His life and works
Edward Wall was the son of Richard Wall of Dunmoylan Castle, according to the last part of the Du Val Family Scroll that was written by Charles Allen Du Val in 1853.
However his precise descent from the Wall Family of Dunmoylan is unclear. The names of his parents are not stated in the earlier part of the scroll produced by the Ulster King of Arms in 1756. Therefore, although the Wall Family of Dunmoylan does indeed descend from the sons of Robert Du Val (Robert De Valle) of Normandy and is known to have been well established at Dunmoylan by 1270, it has not been possible to draw up a definite pedigree for two reasons. First, the Du Val Family Scroll names the Wall chieftain murdered at Dunmoylan in 1580 as Richard, whereas other (and more reliable) sources give the name as Ulick Wall. Furthermore the writer of the scroll has confused the 1580 murder with alleged forfeiture of the ancestral estates in 1652 when Dunmoylan had been lost to the family for ever in 1580. Secondly, there are no court records giving the names of Crown tenants in the fourteenth and fifteenth centuries when the Earls of Desmond held their own courts, the records of which have not survived.

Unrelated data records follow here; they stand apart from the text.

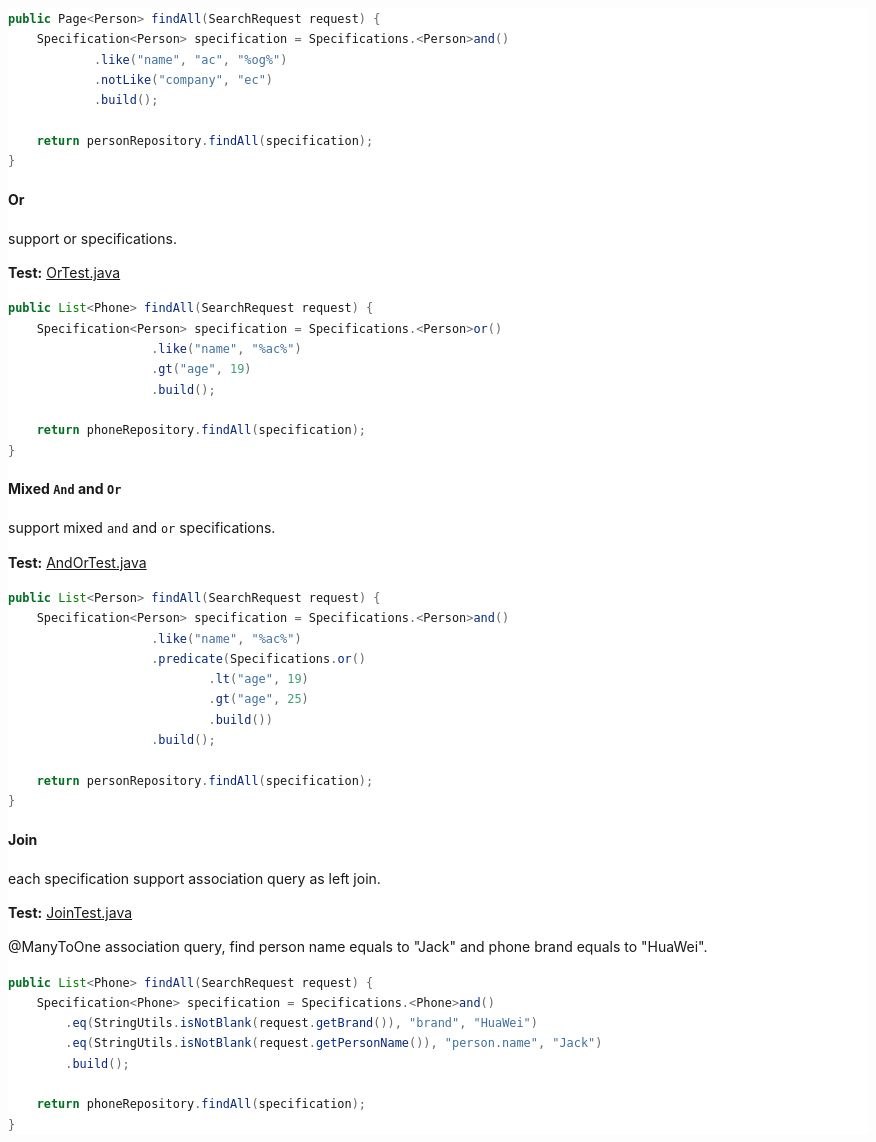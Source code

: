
 ```java
public Page<Person> findAll(SearchRequest request) {
    Specification<Person> specification = Specifications.<Person>and()
            .like("name", "ac", "%og%")
            .notLike("company", "ec")
            .build();

    return personRepository.findAll(specification);
}
```

#### Or

support or specifications.

**Test:** [OrTest.java]

```java
public List<Phone> findAll(SearchRequest request) {
    Specification<Person> specification = Specifications.<Person>or()
                    .like("name", "%ac%")
                    .gt("age", 19)
                    .build();

    return phoneRepository.findAll(specification);
}
```

#### Mixed `And` and `Or`

support mixed `and` and `or` specifications.

**Test:** [AndOrTest.java]

```java
public List<Person> findAll(SearchRequest request) {
    Specification<Person> specification = Specifications.<Person>and()
                    .like("name", "%ac%")
                    .predicate(Specifications.or()
                            .lt("age", 19)
                            .gt("age", 25)
                            .build())
                    .build();

    return personRepository.findAll(specification);
}
```

#### Join

each specification support association query as left join.

**Test:** [JoinTest.java]

@ManyToOne association query, find person name equals to "Jack" and phone brand equals to "HuaWei".

```java
public List<Phone> findAll(SearchRequest request) {
    Specification<Phone> specification = Specifications.<Phone>and()
        .eq(StringUtils.isNotBlank(request.getBrand()), "brand", "HuaWei")
        .eq(StringUtils.isNotBlank(request.getPersonName()), "person.name", "Jack")
        .build();

    return phoneRepository.findAll(specification);
}
```


[Latest]: ./docs/3.2.5.md
[3.2.5]: ./docs/3.2.5.md
[3.2.1]: ./docs/3.2.1.md
[3.1.0]: ./docs/3.1.0.md
[3.0.0]: ./docs/3.0.0.md
[最新]: ./docs/3.2.5_cn.md
[3.2.5_cn]: ./docs/3.2.5_cn.md
[3.2.1_cn]: ./docs/3.2.1_cn.md
[3.1.0_cn]: ./docs/3.1.0_cn.md
[3.0.0_cn]: ./docs/3.0.0_cn.md
[Legacy Hibernate Criteria Queries]: https://docs.jboss.org/hibernate/orm/5.2/userguide/html_single/Hibernate_User_Guide.html#appendix-legacy-criteria
[EqualTest.java]: ./src/test/java/com/github/wenhao/jpa/integration/EqualTest.java
[NotEqualTest.java]: ./src/test/java/com/github/wenhao/jpa/integration/NotEqualTest.java
[InTest.java]: ./src/test/java/com/github/wenhao/jpa/integration/InTest.java
[GreatThanTest.java]: ./src/test/java/com/github/wenhao/jpa/integration/GreatThanTest.java
[BetweenTest.java]: ./src/test/java/com/github/wenhao/jpa/integration/BetweenTest.java
[LikeTest.java]: ./src/test/java/com/github/wenhao/jpa/integration/LikeTest.java
[NotLikeTest.java]: ./src/test/java/com/github/wenhao/jpa/integration/NotLikeTest.java
[OrTest.java]: ./src/test/java/com/github/wenhao/jpa/integration/OrTest.java
[AndOrTest.java]: ./src/test/java/com/github/wenhao/jpa/integration/AndOrTest.java
[PredicateTest.java]: ./src/test/java/com/github/wenhao/jpa/integration/PredicateTest.java
[JoinTest.java]: ./src/test/java/com/github/wenhao/jpa/integration/JoinTest.java
[SortTest.java]: ./src/test/java/com/github/wenhao/jpa/integration/SortsTest.java
[VirtualViewTest.java]: ./src/test/java/com/github/wenhao/jpa/integration/VirtualViewTest.java
[Apache License]: ./LICENSE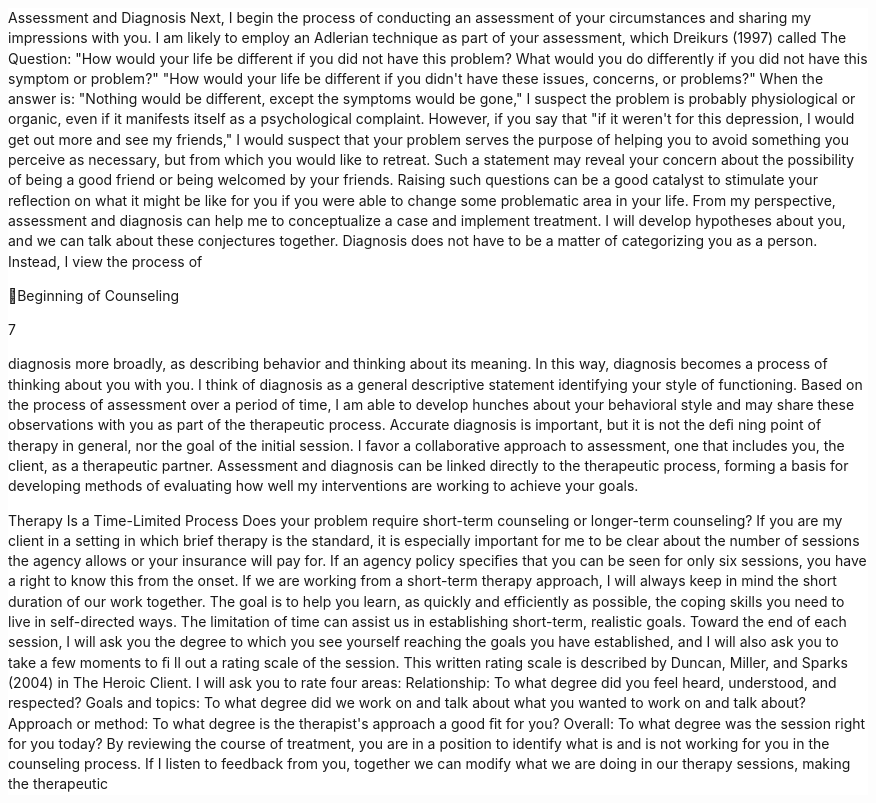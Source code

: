 Assessment and Diagnosis Next, I begin the process of conducting an
assessment of your circumstances and sharing my impressions with you. I
am likely to employ an Adlerian technique as part of your assessment,
which Dreikurs (1997) called The Question: "How would your life be
different if you did not have this problem? What would you do
differently if you did not have this symptom or problem?" "How would
your life be different if you didn't have these issues, concerns, or
problems?" When the answer is: "Nothing would be different, except the
symptoms would be gone," I suspect the problem is probably physiological
or organic, even if it manifests itself as a psychological complaint.
However, if you say that "if it weren't for this depression, I would get
out more and see my friends," I would suspect that your problem serves
the purpose of helping you to avoid something you perceive as necessary,
but from which you would like to retreat. Such a statement may reveal
your concern about the possibility of being a good friend or being
welcomed by your friends. Raising such questions can be a good catalyst
to stimulate your reﬂection on what it might be like for you if you were
able to change some problematic area in your life. From my perspective,
assessment and diagnosis can help me to conceptualize a case and
implement treatment. I will develop hypotheses about you, and we can
talk about these conjectures together. Diagnosis does not have to be a
matter of categorizing you as a person. Instead, I view the process of

Beginning of Counseling

7

diagnosis more broadly, as describing behavior and thinking about its
meaning. In this way, diagnosis becomes a process of thinking about you
with you. I think of diagnosis as a general descriptive statement
identifying your style of functioning. Based on the process of
assessment over a period of time, I am able to develop hunches about
your behavioral style and may share these observations with you as part
of the therapeutic process. Accurate diagnosis is important, but it is
not the deﬁ ning point of therapy in general, nor the goal of the
initial session. I favor a collaborative approach to assessment, one
that includes you, the client, as a therapeutic partner. Assessment and
diagnosis can be linked directly to the therapeutic process, forming a
basis for developing methods of evaluating how well my interventions are
working to achieve your goals.

Therapy Is a Time-Limited Process Does your problem require short-term
counseling or longer-term counseling? If you are my client in a setting
in which brief therapy is the standard, it is especially important for
me to be clear about the number of sessions the agency allows or your
insurance will pay for. If an agency policy speciﬁes that you can be
seen for only six sessions, you have a right to know this from the
onset. If we are working from a short-term therapy approach, I will
always keep in mind the short duration of our work together. The goal is
to help you learn, as quickly and efﬁciently as possible, the coping
skills you need to live in self-directed ways. The limitation of time
can assist us in establishing short-term, realistic goals. Toward the
end of each session, I will ask you the degree to which you see yourself
reaching the goals you have established, and I will also ask you to take
a few moments to ﬁ ll out a rating scale of the session. This written
rating scale is described by Duncan, Miller, and Sparks (2004) in The
Heroic Client. I will ask you to rate four areas: Relationship: To what
degree did you feel heard, understood, and respected? Goals and topics:
To what degree did we work on and talk about what you wanted to work on
and talk about? Approach or method: To what degree is the therapist's
approach a good ﬁt for you? Overall: To what degree was the session
right for you today? By reviewing the course of treatment, you are in a
position to identify what is and is not working for you in the
counseling process. If I listen to feedback from you, together we can
modify what we are doing in our therapy sessions, making the therapeutic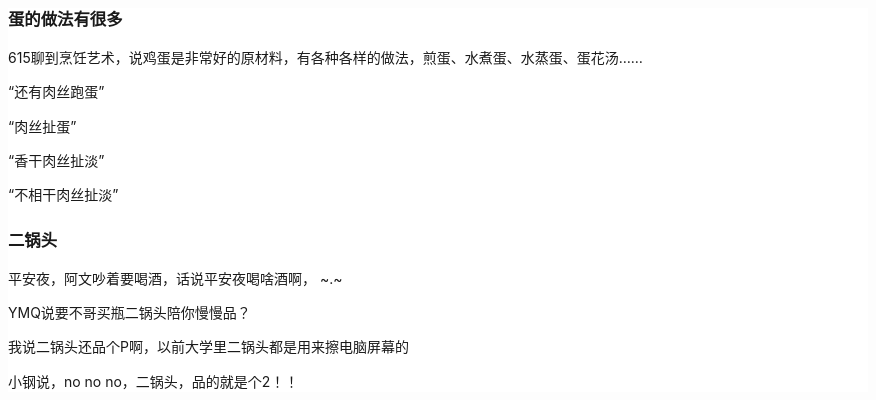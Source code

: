 ### 蛋的做法有很多

615聊到烹饪艺术，说鸡蛋是非常好的原材料，有各种各样的做法，煎蛋、水煮蛋、水蒸蛋、蛋花汤……

“还有肉丝跑蛋”

“肉丝扯蛋”

“香干肉丝扯淡”

“不相干肉丝扯淡”

### 二锅头

平安夜，阿文吵着要喝酒，话说平安夜喝啥酒啊， ~.~

YMQ说要不哥买瓶二锅头陪你慢慢品？

我说二锅头还品个P啊，以前大学里二锅头都是用来擦电脑屏幕的

小钢说，no no no，二锅头，品的就是个2！！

The record made by Charles Allen Du Val in 1853, by being attached at the end of the 1756 document by the Ulster King of Arms to constitute the Du Val Family Scroll, implies a direct descent by the father of Edward Wall from the head of the Wall family of Dunmoylan (1) who was murdered in 1580:
"There is an anecdote which has been repeated from Father to Son since the time the said Richard Wall or de Wallcourt of Dunmoylan was murdered that is as follows –
In the troublesome times of Oliver Cromwell's usurpation a great number of eminent Families in the province of Munster brought to their plate jewels and money to the Castle of Dunmoylan thinking themselves and their effects safer than in their own houses as it was well known that the said Richard had got a grant of the great Castle from Elizabeth but instead of finding protection there they had the mortification of seeing Richard Stephens when he forcibly entered and took possession of Dunmoylan tear the grant of Queen Elizabeth before him and hearing him ask them of what use was the grant of protection then?
It is also said he and his followers took not only these effects then in the Castle but had the cruelty to take their clothes leaving them no covering but a parcel of Sheepskins fastened upon them with scewers which condition the Gentleman and gentlewomen were seen by numerous spectators walking in the great Hall of Dunmoylan lamenting their situation".
However, whatever the events that began this traditional story, they can not relate to the situation at Dunmoylan in 1652, as the Wall family had by then lost their estates there, and probably gone to live in Limerick where the head of the family had become a merchant (2).
In another part of the 1756 portion of the Du Val Family Scroll, the remarkable and noble character of this Richard Wall is vividly recounted. It relates how "he was a Gentleman of wonderful generosity and bounty - mirth cheerfulness in conversation - easy of address - charitable in his deeds – a learned and profound Chronologer - an incomparable warrior - He was a great master of that kind of wit which it is said cannot be acquired - ready and humorous in his sayings in which he did not fault in the least even to his dying hour for being ordered by his murderer to fix his head upon the block he told him he might do that himself as he could see to do it [better?]
He was a very witty and ingenious composer of Irish Poetry and greatly lamented – m[an]y verses being composed on that occasion by several Poets and set by the people of Munster to a coarse melancholly sort of tune which they lettered with a long span breath and at every [place?] or stop sung a Stanza expressing his great worth, qualifications and achievements in a clear elevated melancholy voice".
(1) The writer of the 1756 portion of the Du Val Family Scroll called him Richard Wall, whereas other (and more reliable) sources names him as Ulick Wall.
(2) The Wall Family in Ireland 1170 to 1970 by Hubert Gallwey (1970) page 184.